*** Data provided ***

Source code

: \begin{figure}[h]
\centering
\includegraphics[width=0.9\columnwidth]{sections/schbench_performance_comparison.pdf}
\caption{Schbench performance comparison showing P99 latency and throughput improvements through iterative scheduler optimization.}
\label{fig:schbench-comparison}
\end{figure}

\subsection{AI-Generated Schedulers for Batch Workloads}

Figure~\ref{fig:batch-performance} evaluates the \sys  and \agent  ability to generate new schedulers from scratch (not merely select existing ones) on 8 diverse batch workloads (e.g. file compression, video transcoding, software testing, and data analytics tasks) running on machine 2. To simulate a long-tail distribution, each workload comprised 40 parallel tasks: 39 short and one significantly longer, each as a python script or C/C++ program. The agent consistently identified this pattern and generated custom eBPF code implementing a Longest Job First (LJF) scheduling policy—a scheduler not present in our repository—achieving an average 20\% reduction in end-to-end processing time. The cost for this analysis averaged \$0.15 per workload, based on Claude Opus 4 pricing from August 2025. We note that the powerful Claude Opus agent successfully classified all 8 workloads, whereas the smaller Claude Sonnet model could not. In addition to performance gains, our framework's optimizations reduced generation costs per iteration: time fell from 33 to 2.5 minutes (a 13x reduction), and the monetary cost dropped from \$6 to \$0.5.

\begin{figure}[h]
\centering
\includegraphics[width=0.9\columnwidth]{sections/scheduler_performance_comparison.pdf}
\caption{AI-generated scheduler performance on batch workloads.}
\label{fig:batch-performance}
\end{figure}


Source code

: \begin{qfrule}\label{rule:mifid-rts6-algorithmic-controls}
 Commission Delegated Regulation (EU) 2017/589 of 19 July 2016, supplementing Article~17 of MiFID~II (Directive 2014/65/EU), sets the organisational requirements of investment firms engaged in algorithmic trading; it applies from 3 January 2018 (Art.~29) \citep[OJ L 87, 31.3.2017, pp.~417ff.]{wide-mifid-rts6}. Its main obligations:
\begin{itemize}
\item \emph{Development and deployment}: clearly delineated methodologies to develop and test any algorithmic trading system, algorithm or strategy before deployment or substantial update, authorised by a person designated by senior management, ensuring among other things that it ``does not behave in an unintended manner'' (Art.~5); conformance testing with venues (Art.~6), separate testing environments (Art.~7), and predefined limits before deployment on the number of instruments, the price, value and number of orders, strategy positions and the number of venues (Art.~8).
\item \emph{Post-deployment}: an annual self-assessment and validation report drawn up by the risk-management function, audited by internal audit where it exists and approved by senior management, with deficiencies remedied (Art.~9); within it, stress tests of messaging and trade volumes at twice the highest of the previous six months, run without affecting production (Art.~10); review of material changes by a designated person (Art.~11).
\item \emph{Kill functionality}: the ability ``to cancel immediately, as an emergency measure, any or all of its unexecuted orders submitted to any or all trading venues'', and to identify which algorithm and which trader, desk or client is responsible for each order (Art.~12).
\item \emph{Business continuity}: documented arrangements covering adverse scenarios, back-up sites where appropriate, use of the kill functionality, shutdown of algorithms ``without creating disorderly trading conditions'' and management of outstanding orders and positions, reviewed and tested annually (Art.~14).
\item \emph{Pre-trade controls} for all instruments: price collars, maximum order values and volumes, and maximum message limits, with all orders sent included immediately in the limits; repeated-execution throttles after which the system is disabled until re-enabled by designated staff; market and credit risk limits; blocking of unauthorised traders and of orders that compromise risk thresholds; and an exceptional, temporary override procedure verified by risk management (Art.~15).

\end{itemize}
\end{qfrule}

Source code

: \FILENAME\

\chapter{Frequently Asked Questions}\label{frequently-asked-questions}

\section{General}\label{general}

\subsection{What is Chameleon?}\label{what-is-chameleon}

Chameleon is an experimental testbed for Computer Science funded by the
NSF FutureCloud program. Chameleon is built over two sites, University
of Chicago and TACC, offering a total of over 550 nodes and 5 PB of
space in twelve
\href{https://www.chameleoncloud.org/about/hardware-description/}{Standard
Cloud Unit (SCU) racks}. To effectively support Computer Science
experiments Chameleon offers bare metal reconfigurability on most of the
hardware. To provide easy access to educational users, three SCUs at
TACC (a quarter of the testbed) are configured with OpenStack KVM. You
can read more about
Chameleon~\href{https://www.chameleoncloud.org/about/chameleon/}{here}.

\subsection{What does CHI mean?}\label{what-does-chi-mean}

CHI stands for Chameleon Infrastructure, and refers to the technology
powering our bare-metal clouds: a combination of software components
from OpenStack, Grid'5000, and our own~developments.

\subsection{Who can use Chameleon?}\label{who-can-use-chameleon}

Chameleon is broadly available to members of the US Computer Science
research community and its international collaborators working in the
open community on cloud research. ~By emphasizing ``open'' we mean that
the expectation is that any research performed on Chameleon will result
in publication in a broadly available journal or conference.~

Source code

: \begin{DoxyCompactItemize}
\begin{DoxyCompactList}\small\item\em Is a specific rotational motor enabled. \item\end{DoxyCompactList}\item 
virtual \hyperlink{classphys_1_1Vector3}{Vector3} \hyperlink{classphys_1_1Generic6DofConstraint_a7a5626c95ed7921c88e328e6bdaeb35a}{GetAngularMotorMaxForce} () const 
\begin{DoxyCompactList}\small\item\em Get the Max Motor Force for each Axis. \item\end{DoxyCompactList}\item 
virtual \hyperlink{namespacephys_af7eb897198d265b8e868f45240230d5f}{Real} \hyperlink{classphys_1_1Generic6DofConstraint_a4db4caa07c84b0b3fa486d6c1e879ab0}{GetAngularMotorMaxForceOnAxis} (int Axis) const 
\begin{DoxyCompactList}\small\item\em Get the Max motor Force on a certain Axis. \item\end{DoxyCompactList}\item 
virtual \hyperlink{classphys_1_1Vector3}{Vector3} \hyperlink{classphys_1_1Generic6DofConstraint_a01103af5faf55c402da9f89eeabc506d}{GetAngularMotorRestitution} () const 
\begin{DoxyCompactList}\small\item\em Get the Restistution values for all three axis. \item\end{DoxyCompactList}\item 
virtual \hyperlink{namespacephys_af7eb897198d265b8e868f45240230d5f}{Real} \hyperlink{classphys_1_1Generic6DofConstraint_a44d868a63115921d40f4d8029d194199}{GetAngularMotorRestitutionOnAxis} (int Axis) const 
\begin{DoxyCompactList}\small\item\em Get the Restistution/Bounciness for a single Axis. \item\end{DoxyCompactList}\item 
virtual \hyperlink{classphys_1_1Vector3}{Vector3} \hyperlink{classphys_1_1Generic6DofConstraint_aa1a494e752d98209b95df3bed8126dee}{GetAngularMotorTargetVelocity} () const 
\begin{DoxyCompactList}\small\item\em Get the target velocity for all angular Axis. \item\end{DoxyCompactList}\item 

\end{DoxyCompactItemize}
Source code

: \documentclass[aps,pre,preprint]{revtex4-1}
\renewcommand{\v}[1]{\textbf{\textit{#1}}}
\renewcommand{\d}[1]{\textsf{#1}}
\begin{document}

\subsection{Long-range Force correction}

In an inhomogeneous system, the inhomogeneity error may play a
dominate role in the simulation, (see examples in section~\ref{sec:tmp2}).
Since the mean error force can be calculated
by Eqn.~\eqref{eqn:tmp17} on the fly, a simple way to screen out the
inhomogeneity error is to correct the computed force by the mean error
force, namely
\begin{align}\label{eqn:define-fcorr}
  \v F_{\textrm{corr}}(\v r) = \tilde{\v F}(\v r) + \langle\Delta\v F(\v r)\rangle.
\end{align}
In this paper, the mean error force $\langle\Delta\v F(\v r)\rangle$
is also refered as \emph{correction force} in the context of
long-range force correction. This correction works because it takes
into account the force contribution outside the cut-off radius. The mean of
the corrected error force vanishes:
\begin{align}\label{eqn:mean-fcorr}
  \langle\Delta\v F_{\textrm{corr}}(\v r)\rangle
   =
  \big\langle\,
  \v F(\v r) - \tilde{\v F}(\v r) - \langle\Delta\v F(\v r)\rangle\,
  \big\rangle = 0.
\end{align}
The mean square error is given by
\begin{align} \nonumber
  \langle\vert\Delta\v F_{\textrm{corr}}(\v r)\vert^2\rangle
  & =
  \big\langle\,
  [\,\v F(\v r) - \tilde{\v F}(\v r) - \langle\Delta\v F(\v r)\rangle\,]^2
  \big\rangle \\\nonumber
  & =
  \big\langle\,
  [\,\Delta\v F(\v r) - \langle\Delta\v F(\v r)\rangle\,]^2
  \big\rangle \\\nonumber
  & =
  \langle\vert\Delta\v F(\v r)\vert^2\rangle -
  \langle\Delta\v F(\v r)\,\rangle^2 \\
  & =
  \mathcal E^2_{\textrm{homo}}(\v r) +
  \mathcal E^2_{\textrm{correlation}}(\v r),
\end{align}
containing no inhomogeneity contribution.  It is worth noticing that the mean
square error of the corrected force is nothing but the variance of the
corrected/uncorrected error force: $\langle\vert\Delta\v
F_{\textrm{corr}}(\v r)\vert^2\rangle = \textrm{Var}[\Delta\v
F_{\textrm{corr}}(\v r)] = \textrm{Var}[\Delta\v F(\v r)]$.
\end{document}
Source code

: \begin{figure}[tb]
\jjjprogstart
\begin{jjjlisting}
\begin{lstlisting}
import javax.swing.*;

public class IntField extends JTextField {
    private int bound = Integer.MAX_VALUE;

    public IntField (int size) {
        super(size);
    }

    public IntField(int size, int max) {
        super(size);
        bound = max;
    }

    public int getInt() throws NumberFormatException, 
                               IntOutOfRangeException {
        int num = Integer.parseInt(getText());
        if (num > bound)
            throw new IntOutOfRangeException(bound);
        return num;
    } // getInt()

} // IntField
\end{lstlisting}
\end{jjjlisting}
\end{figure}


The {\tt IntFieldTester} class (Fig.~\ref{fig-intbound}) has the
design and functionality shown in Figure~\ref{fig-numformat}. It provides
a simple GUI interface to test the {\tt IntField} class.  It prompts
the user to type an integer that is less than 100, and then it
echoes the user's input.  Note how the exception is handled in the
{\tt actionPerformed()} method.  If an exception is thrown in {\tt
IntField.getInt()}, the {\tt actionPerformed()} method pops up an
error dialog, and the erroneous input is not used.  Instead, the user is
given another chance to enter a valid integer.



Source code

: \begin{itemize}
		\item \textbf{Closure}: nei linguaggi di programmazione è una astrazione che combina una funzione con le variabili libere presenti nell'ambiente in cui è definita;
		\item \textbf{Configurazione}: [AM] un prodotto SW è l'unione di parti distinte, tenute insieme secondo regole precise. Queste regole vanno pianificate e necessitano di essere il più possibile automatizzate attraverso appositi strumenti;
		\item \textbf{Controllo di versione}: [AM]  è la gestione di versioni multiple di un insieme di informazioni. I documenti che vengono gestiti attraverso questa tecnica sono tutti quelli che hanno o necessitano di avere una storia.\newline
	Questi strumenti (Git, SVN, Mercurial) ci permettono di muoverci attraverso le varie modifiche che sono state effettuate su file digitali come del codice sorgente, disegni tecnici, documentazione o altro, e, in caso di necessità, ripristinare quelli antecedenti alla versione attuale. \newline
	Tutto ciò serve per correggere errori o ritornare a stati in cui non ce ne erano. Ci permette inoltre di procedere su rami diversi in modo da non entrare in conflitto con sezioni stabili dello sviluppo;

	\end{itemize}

*** End of Data provided ***

Problem to solve
Without adding anything, say how many lines in the listing above include the string "subsection".

Your solution
5